Hal ini disampaikan Asisten Gubernur Departemen Komunikasi BI, Erwin Haryono. Menurutnya, cadangan devisa ini meningkat dibandingkan dengan posisi pada akhir November 2023 sebesar USD138,1 miliar. Angka ini juga lebih tinggi dari posisi cadangan devisa setahun sebelumnya sebesar USD137,2 miliar pada Desember 2022.
Posisi cadangan devisa tersebut setara dengan pembiayaan 6,7 bulan impor atau 6,5 bulan impor dan pembayaran utang luar negeri pemerintah, serta berada di atas standar kecukupan internasional sekitar 3 bulan impor. (Lihat grafik di bawah ini.)
BI menilai cadangan devisa tersebut mampu mendukung ketahanan sektor eksternal, serta menjaga stabilitas makroekonomi dan sistem keuangan.
Ke depan, BI memandang cadangan devisa akan tetap memadai, didukung oleh stabilitas dan prospek ekonomi yang terjaga, seiring dengan respons bauran kebijakan yang ditempuh BI dan pemerintah dalam menjaga stabilitas makroekonomi dan sistem keuangan untuk mendukung pertumbuhan ekonomi yang berkelanjutan.
Erwin menambahkan, kenaikan posisi cadangan devisa pada Desember 2023 antara lain dipengaruhi oleh penerimaan pajak dan jasa, serta penarikan pinjaman luar negeri pemerintah.
"Kenaikan posisi cadangan devisa tersebut antara lain dipengaruhi oleh penerimaan pajak dan jasa, serta penarikan pinjaman luar negeri pemerintah," kata Erwin dalam keterangan resminya, Senin (8/1/2024).
Ini artinya, kata dia, kenaikan cadangan devisa masih bergantung pada utang luar negeri pemerintah. Melansir laporan Kementerian Keuangan bertajuk APBN Kita edisi Desember 2023, per akhir November 2023, nilai total utang pemerintah Indonesia mencapai Rp8.041,01 triliun atau 38,11 persen terhadap produk domestik bruto (PDB).
Sekadar informasi, berdasarkan Undang-Undang (UU) Nomor 17 Tahun 2023, batas rasio utang sebesar 60 persen. Jika mengacu Strategi Pengelolaan Utang Jangka Menengah periode 2023-2026, rasio utang pemerintah ditetapkan maksimal 40 persen.

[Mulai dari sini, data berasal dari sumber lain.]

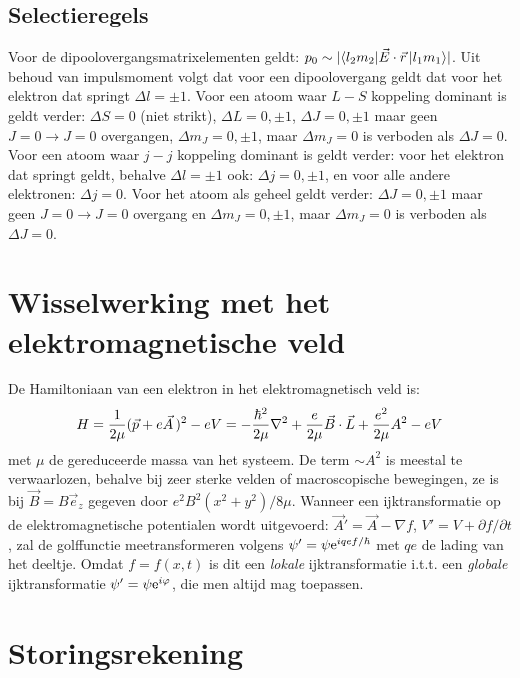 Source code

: \documentclass[twoside]{report}
\begin{document}
\subsection[~~Selectieregels]{Selectieregels}
Voor de dipoolovergangsmatrixelementen geldt:
$p_0\sim|\langle l_2m_2|\vec{E}\cdot\vec{r}\,|l_1m_1\rangle|$. Uit behoud van
impulsmoment volgt dat voor een dipoolovergang geldt dat voor het elektron
dat springt $\Delta l=\pm1$.
\npar
Voor een atoom waar $L-S$ koppeling dominant is geldt verder: $\Delta S=0$
(niet strikt), $\Delta L=0,\pm1$, $\Delta J=0,\pm1$ maar geen
$J=0\rightarrow J=0$ overgangen, $\Delta m_J=0,\pm1$, maar $\Delta m_J=0$
is verboden als $\Delta J=0$.
\npar
Voor een atoom waar $j-j$ koppeling dominant is geldt verder: voor het
elektron dat springt geldt, behalve $\Delta l=\pm1$ ook: $\Delta j=0,\pm1$,
en voor alle andere elektronen: $\Delta j=0$. Voor het atoom als geheel geldt
verder: $\Delta J=0,\pm1$ maar geen $J=0\rightarrow J=0$ overgang en
$\Delta m_J=0,\pm1$, maar $\Delta m_J=0$ is verboden als $\Delta J=0$.

\section[~~Wisselwerking met het elektromagnetische veld]{Wisselwerking met het elektromagnetische veld}
De Hamiltoniaan van een elektron in het elektromagnetisch veld is:
\[
H=\frac{1}{2\mu}(\vec{p}+e\vec{A}\,)^2-eV=-\frac{\hbar^2}{2\mu}\nabla^2+
\frac{e}{2\mu}\vec{B}\cdot\vec{L}+\frac{e^2}{2\mu}A^2-eV
\]
met $\mu$ de gereduceerde massa van het systeem. De term $\sim A^2$ is meestal
te verwaarlozen, behalve bij zeer sterke velden of macroscopische bewegingen,
ze is bij $\vec{B}=B\vec{e}_z$ gegeven door $e^2B^2(x^2+y^2)/8\mu$.
\npar
Wanneer een ijktransformatie op de elektromagnetische potentialen wordt
uitgevoerd: $\vec{A}'=\vec{A}-\nabla f$, $V'=V+\partial f/\partial t$, zal de
golffunctie meetransformeren volgens $\psi'=\psi{\rm e}^{iqef/\hbar}$ met
$qe$ de lading van het deeltje. Omdat $f=f(x,t)$ is dit een {\it lokale}
ijktransformatie i.t.t. een {\it globale} ijktransformatie
$\psi'=\psi{\rm e}^{i\varphi}$, die men altijd mag toepassen.

\section[~~Storingsrekening]{Storingsrekening}
\end{document}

Dilihat dari komposisinya, per akhir 2023, utang pemerintah didominasi oleh surat berharga negara (SBN) dengan denominasi rupiah. Tercatat nilai utang pemerintah dalam bentuk SBN sebesar Rp 7.124,98 triliun, atau setara 88,61 persen dari total utang pemerintah.

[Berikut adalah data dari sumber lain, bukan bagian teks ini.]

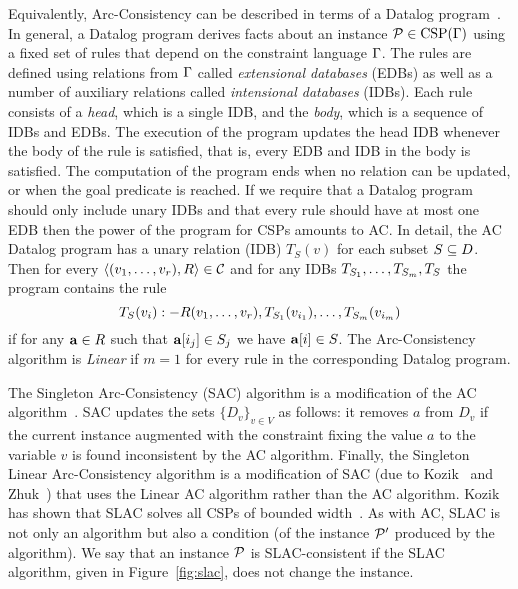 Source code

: \documentclass[11pt,letter]{article}
\begin{document}
Equivalently, Arc-Consistency can be described in terms of a Datalog
program~\cite{Kolaitis95:jcss}. In general, a Datalog program derives facts about an
instance ${\mathcal P}\in{\rm CSP}(\Gamma)$
using a fixed set of rules that depend on the constraint language $\Gamma$. The
rules are defined using relations from $\Gamma$ called
\emph{extensional databases} (EDBs) as well as a number of auxiliary relations
called \emph{intensional databases} (IDBs). Each rule consists of a \emph{head},
which is a single IDB, and the \emph{body}, which is a sequence of IDBs and
EDBs. The execution of the program updates the head IDB whenever the body of the
rule is satisfied, that is, every EDB and IDB in the body is satisfied. The computation of the program ends when no relation can be
updated, or when the goal predicate is reached. If we require that a Datalog
program should only include unary IDBs and that every rule should have at most one EDB
then the power of the program for CSPs amounts to AC. 
In detail, the AC Datalog program has a unary relation (IDB) $T_S(v)$ for each 
subset $S\subseteq D$. Then for every $\langle (v _1,\ldots, v _{r}),R \rangle\in{\mathcal C}$ and for any
IDBs $T_{S_1},\ldots, T_{S_m}, T_S$ the program contains the rule
\[
T_S(v_i):-R(v _1,\ldots, v _{r}),T_{S_1}(v_{i_1}),\ldots, T_{S_m}(v_{i_m})
\]
if for any ${\bf a}\in R$ such that ${\bf a}[i_j]\in S_j$ we have ${\bf a}[i]\in S$.
The Arc-Consistency algorithm is \emph{Linear} if $m=1$ for every rule in the
corresponding Datalog program. 

The Singleton Arc-Consistency (SAC) algorithm is a modification of
the AC algorithm~\cite{DB97}. SAC updates the sets $\{D_v\}_{v\in V}$
as follows: it removes $a$ from $D_v$ if the current
instance augmented with the constraint fixing the value $a$ to the variable $v$ is
found inconsistent by the AC algorithm. 
Finally, the Singleton Linear Arc-Consistency algorithm is a modification of SAC
(due to Kozik~\cite{Kozik21:sicomp} and Zhuk~\cite{Zhuk20:jacm}) that uses the
Linear AC algorithm rather than the AC algorithm. Kozik has shown that SLAC
solves all CSPs of bounded width~\cite{Kozik21:sicomp}.
As with AC, SLAC is not only an algorithm but also a condition (of the instance
${\mathcal P}'$ produced by the algorithm). We say that an instance
${\mathcal P}$ is SLAC-consistent if the SLAC algorithm, given in Figure~\ref{fig:slac},
does not change the instance.
\end{document}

Jika dirinci, nilai SBN domestik sebesar Rp 5.752,25 triliun, terdiri dari surat utang negara (SUN) sebesar Rp 4.677,88 triliun dan surat berharga syariah negara (SBSN) sebesar Rp 1.074,37 triliun. Selanjutnya, SBN dengan denominasi valuta asing (valas) nilainya sebesar Rp 1.372,73 triliun, dengan komposisi SUN sebesar Rp 1.033,24 triliun dan SBSN sebesar Rp 339,49 triliun.
Sementara itu, penerimaan pajak hingga akhir 2023 mencapai Rp1.869,2 triliun atau 108,8 persen terhadap target APBN. Angka ini juga mencapai 102,8 persen terhadap Perpres Nomor 75 Tahun 2023.

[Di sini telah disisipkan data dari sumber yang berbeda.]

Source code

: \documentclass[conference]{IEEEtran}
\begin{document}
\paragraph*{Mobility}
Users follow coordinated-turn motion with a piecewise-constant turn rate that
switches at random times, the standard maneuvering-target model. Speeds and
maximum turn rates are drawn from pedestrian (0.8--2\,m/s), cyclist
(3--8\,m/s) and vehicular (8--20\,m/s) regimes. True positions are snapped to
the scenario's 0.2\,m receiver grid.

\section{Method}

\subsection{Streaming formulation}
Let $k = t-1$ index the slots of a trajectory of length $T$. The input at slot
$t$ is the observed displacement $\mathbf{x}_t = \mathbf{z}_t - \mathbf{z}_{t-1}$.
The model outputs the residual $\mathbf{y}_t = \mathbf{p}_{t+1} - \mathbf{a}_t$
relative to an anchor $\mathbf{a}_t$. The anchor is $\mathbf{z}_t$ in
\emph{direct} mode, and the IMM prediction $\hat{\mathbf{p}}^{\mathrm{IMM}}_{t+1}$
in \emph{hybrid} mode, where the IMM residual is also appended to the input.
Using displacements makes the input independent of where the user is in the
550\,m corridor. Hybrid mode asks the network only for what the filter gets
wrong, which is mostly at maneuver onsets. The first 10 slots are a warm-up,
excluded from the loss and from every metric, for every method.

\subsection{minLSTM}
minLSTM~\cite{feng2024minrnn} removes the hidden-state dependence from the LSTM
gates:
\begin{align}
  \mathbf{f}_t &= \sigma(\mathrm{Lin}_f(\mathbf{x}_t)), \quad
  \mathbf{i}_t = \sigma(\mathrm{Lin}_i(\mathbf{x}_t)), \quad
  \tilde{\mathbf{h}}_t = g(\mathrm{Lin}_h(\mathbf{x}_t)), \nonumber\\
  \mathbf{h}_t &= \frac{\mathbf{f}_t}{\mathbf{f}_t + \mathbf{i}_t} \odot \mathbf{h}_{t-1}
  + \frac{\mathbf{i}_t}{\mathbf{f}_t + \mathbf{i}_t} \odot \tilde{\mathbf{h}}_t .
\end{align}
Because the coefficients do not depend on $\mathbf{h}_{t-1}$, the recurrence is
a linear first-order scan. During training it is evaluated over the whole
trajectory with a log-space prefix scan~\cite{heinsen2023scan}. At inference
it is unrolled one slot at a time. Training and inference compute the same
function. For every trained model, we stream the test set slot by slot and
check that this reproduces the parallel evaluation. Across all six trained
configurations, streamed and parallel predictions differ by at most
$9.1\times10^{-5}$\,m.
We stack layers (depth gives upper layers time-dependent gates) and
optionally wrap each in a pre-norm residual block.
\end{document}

Angka penerimaan pajak tahun lalu berhasil melampaui target yang telah ditetapkan selama tiga tahun berturut-turut sejak 2021. Capaian ini juga naik 8,9 persen dibandingkan realisasi 2022 sebesar Rp1.716,8 triliun.
Kementerian Keuangan menyebut, peningkatan penerimaan pajak didukung kondisi ekonomi domestik yang terjaga dan adanya peningkatan kepatuhan Wajib Pajak sebagai dampak peningkatan aktivitas pengawasan, seperti pengawasan pasca pelaksanaan Program Pengungkapan Sukarela (PPS).
Moncernya penerimaan pajak juga didukung oleh tiga kelompok pajak yang mampu melampaui target dan tumbuh positif. Di antaranya Pajak Penghasilan (PPh) nonmigas yang mencapai Rp993 triliun atau 101,5 persen dari target. Angka ini bahkan tumbuh 7,9 persen secara tahunan (yoy).
Waspadai Penurunan Nilai Ekspor
Di tengah cadangan devisa yang naik, Indonesia masih mencatatkan kinerja ekspor lesu. Kondisi ini yang perlu diwaspadai bagi perekonomian nasional ke depan.
Badan Pusat Statistik (BPS), nilai ekspor Indonesia pada November 2023 mencapai USD22,00 miliar atau turun 0,67 persen dibanding ekspor Oktober 2023. Dibanding November 2022, nilai ekspor turun sebesar 8,56 persen.
Secara rinci, ekspor nonmigas November 2023 mencapai USD20,72 miliar, turun 0,29 persen dibanding Oktober 2023 dan turun 9,76 persen jika dibanding ekspor nonmigas November 2022.
Secara kumulatif, nilai ekspor Indonesia Januari–November 2023 mencapai USD236,41 miliar atau turun 11,83 persen dibanding periode yang sama tahun 2022. Sementara itu, ekspor nonmigas mencapai USD221,96 miliar atau turun 12,47 persen.
Penurunan terbesar ekspor nonmigas November 2023 terhadap Oktober 2023 terjadi pada komoditas besi dan baja sebesar USD167,1 juta (6,82 persen), sedangkan peningkatan terbesar terjadi pada lemak dan minyak hewan/nabati sebesar USD159,7 juta (6,56 persen).
Negara tujuan ekspor nonmigas November 2023 terbesar adalah China, mencapai USD5,41 miliar, disusul India USD2,01 miliar dan Amerika Serikat USD1,94 miliar, dengan kontribusi ketiganya mencapai 45,16 persen.
Sementara nilai impor Indonesia November 2023 justru naik 4,89 persen mencapai USD19,59 miliar,dibandingkan Oktober 2023 atau naik 3,29 persen dibandingkan November 2022.
Tiga negara pemasok barang impor nonmigas terbesar selama Januari–November 2023 adalah China sebesar USD56,74 miliar (33,31 persen), Jepang USD15,20 miliar (8,92 persen), dan Thailand USD9,36 miliar (5,50 persen).
Berkat data ini, neraca perdagangan Indonesia November 2023 mengalami surplus USD2,41 miliar terutama berasal dari sektor nonmigas USD4,62 miliar. Namun, angka surplus ini harus tereduksi oleh defisit sektor migas senilai USD2,21 miliar.
Selain itu, pemulihan ekonomi China yang masih jauh di bawah harapan dikhawatirkan dapat mengganggu kinerja ekspor RI di masa mendatang. Mengingat, China adalah salah satu negara tujuan ekspor utama dan mitra dagang utama Indonesia.